(Saved data entries)

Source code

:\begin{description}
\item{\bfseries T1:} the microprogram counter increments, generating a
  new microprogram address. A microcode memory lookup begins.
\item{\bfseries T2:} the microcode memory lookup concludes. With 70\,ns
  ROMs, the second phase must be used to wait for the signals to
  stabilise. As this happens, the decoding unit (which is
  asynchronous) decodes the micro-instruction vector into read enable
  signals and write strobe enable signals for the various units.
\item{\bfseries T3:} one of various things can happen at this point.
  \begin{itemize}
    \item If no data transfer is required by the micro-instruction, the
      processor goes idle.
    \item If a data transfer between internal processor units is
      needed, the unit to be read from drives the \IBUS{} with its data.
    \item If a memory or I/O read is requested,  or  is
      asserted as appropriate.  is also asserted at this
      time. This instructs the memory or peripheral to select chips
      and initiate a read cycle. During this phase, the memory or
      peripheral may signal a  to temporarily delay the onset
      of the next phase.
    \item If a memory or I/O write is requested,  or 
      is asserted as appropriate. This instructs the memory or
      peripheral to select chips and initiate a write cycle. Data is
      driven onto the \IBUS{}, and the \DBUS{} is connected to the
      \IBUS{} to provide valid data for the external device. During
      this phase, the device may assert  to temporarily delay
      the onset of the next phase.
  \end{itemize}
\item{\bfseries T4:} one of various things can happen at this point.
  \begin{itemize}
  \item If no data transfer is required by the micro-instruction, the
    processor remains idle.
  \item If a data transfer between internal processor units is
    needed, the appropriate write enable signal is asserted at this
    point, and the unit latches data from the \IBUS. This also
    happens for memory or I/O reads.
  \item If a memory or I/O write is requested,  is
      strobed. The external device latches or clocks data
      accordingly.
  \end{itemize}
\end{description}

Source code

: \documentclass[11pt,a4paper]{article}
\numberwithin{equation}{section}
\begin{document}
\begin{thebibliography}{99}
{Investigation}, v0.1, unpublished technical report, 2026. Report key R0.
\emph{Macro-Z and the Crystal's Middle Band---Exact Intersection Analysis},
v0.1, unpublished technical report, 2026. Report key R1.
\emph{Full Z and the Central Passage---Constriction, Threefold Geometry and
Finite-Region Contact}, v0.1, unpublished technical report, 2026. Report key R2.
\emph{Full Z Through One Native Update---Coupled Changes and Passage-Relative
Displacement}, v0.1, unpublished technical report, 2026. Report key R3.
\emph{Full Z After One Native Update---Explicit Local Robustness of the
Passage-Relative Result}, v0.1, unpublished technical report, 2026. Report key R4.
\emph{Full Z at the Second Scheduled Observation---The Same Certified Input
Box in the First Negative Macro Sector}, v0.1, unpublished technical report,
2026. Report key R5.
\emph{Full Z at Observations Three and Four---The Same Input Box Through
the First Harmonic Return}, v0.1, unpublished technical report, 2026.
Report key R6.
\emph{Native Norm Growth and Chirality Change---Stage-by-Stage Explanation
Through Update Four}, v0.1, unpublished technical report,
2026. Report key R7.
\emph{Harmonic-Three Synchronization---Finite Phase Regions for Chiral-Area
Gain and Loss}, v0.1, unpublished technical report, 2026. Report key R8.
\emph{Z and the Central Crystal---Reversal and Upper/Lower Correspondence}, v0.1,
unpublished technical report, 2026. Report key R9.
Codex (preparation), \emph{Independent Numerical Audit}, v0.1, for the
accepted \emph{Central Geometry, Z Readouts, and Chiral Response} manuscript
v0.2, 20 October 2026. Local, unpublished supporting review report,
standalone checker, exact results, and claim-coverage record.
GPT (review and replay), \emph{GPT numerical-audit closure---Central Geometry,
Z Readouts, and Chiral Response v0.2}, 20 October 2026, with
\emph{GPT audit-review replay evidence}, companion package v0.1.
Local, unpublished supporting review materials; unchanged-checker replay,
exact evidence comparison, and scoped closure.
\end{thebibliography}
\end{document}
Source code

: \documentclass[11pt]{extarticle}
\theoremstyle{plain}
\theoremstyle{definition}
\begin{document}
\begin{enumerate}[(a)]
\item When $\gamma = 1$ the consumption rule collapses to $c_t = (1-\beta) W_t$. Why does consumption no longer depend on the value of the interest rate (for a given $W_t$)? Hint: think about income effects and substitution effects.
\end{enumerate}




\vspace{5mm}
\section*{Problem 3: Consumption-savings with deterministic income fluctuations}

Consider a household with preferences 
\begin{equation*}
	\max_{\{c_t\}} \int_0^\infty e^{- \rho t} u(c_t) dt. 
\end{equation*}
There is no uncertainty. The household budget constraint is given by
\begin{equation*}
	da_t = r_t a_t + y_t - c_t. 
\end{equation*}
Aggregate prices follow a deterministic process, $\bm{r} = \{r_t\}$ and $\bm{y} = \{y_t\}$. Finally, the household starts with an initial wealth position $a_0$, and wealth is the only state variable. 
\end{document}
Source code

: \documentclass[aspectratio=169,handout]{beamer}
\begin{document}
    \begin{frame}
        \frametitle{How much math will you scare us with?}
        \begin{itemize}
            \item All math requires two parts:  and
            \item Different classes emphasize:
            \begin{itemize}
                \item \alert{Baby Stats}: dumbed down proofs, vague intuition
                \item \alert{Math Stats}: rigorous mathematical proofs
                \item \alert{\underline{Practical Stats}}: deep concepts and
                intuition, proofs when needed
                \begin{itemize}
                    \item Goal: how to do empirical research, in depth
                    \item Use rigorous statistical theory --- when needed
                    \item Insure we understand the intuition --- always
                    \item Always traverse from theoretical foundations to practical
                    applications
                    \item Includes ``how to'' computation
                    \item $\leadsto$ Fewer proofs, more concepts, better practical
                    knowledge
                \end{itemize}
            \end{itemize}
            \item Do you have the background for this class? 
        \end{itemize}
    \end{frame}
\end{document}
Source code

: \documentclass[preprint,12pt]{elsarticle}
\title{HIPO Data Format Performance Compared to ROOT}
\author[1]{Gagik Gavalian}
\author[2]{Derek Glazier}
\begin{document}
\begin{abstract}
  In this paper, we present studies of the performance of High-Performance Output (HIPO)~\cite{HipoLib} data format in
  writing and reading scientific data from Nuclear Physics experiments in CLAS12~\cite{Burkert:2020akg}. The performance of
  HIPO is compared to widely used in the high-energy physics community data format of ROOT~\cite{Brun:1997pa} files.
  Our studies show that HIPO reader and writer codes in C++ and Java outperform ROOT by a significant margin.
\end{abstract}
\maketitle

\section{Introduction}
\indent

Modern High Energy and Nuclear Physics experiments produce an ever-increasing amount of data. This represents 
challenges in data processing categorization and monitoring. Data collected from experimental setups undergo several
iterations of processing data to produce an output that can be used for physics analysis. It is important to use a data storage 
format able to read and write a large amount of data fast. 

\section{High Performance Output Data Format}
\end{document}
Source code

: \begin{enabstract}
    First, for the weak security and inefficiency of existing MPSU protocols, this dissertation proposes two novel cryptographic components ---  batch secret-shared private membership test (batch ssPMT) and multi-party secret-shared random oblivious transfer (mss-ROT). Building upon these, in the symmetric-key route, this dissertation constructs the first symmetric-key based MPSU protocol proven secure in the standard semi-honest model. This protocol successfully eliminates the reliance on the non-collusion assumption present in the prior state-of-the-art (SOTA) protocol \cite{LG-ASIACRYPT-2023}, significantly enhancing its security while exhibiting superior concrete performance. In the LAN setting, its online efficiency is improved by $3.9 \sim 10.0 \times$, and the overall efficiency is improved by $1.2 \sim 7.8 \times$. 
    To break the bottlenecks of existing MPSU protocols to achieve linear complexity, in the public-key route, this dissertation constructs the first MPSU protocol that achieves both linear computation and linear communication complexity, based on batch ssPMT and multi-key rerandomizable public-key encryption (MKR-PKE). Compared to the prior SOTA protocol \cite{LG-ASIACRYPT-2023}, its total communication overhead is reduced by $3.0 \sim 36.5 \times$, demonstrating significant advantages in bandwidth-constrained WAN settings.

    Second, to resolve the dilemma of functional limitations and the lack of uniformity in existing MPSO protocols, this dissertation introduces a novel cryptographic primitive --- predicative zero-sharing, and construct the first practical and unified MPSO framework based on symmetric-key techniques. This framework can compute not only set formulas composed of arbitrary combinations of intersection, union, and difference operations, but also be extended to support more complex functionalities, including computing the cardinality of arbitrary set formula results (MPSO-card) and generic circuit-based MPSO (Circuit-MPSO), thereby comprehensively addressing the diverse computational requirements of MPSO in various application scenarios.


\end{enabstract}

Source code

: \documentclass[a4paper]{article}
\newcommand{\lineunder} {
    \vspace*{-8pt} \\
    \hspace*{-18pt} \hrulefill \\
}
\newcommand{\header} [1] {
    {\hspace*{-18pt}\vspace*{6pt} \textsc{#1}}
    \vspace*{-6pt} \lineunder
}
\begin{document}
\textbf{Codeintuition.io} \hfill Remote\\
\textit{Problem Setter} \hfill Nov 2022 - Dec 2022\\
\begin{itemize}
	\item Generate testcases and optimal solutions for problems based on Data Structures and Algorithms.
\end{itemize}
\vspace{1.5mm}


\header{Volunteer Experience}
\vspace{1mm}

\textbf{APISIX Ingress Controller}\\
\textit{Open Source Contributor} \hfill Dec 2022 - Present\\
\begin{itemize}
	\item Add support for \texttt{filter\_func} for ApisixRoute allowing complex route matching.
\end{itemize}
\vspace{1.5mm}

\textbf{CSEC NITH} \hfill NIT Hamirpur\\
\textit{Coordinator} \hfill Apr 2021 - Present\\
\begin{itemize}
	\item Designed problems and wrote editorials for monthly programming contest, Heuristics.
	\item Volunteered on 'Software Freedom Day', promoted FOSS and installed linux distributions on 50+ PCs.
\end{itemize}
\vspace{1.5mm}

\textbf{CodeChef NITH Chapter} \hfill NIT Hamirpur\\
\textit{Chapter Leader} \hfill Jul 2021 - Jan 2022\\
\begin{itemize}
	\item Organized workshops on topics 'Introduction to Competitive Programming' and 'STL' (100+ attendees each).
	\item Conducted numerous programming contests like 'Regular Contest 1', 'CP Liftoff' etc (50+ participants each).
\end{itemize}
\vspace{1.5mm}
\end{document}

- Exercise requirements
Exactly one number is the expected answer: the count of lines in the entries where the word "delay" is found.

- Output of the exercise
2